What this task involves: Output only these lines, set down exactly: the one containing "(o *GetThreatprotectionRuleResponse) GetRef()" and each line after it through the end of the records.

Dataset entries
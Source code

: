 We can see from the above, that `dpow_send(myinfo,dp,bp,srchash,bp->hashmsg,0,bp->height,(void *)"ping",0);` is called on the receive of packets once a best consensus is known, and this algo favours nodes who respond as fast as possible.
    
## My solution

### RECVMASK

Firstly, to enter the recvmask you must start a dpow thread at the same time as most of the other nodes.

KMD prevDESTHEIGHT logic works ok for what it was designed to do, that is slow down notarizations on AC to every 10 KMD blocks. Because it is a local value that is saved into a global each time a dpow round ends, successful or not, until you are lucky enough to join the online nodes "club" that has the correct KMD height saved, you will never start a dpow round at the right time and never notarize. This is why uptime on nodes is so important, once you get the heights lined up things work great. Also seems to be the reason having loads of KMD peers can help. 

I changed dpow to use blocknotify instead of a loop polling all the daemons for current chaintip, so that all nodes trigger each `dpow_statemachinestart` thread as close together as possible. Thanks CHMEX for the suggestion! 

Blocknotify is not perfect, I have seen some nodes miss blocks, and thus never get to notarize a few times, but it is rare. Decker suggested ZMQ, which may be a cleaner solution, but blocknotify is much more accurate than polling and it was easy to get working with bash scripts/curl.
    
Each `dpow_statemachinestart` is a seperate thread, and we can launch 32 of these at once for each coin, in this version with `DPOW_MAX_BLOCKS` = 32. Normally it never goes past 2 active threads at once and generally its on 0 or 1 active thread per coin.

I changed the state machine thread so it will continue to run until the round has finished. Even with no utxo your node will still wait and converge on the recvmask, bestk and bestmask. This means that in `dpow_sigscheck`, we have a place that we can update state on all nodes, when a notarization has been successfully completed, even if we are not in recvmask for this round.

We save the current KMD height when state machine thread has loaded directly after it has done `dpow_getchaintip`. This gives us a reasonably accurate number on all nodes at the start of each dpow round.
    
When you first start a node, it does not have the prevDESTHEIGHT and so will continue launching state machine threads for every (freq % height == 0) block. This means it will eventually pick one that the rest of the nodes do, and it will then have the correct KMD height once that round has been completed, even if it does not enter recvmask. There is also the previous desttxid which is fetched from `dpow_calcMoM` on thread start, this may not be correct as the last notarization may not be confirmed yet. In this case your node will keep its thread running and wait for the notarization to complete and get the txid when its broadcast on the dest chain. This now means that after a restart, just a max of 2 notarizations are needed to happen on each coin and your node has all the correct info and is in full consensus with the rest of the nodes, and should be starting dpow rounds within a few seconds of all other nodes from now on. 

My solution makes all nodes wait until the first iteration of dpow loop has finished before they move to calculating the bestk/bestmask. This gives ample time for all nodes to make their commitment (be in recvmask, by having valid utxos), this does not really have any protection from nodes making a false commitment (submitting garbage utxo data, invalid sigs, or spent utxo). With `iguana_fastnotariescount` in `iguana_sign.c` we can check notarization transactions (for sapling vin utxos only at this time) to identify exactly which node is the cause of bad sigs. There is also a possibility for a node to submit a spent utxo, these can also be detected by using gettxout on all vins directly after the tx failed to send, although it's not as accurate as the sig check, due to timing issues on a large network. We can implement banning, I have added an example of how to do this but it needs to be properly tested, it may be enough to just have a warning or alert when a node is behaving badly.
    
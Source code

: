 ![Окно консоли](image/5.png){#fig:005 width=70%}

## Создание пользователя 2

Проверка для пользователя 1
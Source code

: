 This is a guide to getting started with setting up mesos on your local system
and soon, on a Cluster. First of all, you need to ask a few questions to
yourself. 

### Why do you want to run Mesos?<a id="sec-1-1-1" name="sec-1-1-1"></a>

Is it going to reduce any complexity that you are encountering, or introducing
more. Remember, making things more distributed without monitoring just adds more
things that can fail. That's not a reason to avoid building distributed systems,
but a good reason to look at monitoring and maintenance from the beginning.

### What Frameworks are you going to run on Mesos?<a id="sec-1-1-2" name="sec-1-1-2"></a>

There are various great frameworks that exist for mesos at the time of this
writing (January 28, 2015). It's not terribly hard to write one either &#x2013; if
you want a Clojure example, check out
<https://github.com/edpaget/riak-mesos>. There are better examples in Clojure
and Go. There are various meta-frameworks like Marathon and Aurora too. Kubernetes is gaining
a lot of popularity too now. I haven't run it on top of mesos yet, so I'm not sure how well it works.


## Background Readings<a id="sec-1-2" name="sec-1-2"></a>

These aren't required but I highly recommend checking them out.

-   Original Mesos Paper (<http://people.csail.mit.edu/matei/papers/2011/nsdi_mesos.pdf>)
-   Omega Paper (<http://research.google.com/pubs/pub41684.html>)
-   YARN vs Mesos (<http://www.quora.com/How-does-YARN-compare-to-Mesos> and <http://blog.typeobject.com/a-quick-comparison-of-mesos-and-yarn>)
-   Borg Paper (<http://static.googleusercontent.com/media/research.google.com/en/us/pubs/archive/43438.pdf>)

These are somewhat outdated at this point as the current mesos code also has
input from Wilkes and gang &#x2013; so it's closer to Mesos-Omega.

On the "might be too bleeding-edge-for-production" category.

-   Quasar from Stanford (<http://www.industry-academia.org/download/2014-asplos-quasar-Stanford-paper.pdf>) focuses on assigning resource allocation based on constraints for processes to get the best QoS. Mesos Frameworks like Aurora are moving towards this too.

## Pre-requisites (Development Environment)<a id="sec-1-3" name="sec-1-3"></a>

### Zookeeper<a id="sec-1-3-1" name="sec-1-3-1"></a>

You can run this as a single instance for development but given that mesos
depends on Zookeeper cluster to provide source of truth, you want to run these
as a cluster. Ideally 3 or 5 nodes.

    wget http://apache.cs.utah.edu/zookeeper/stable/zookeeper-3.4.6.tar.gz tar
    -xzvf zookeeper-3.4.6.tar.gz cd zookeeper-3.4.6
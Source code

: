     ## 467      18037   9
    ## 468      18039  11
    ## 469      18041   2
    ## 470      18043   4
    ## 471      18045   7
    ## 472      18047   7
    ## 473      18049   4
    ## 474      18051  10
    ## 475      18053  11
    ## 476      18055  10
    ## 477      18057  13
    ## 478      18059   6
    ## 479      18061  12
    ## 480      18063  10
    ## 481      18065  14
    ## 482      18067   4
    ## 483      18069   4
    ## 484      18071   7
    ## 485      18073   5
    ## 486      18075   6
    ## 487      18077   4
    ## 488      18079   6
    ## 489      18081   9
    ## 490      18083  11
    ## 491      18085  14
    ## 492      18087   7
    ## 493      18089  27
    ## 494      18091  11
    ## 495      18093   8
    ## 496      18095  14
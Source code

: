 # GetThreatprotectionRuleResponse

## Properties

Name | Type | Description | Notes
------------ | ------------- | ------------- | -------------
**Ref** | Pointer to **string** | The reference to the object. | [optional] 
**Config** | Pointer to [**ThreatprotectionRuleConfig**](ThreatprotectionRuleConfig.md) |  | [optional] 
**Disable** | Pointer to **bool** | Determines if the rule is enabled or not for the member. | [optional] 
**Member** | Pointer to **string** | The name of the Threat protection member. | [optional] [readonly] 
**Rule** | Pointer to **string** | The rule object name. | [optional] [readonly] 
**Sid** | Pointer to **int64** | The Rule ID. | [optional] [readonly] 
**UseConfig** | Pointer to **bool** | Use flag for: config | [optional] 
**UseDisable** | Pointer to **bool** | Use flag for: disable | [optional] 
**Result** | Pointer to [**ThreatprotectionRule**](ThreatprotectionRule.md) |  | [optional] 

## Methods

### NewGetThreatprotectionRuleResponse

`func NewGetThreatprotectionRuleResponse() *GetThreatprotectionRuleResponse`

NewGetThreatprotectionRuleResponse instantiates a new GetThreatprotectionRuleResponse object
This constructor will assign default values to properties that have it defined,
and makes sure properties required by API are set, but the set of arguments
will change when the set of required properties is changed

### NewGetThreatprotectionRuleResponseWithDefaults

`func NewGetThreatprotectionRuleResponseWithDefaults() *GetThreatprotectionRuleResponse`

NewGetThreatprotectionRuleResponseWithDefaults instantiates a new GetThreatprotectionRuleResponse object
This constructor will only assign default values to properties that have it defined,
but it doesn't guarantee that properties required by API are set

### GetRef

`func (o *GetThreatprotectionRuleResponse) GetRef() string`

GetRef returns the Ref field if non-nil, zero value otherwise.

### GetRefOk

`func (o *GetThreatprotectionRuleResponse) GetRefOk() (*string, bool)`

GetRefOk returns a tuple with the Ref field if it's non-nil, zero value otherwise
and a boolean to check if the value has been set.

Solution below:
`func (o *GetThreatprotectionRuleResponse) GetRef() string`

GetRef returns the Ref field if non-nil, zero value otherwise.

### GetRefOk

`func (o *GetThreatprotectionRuleResponse) GetRefOk() (*string, bool)`

GetRefOk returns a tuple with the Ref field if it's non-nil, zero value otherwise
and a boolean to check if the value has been set.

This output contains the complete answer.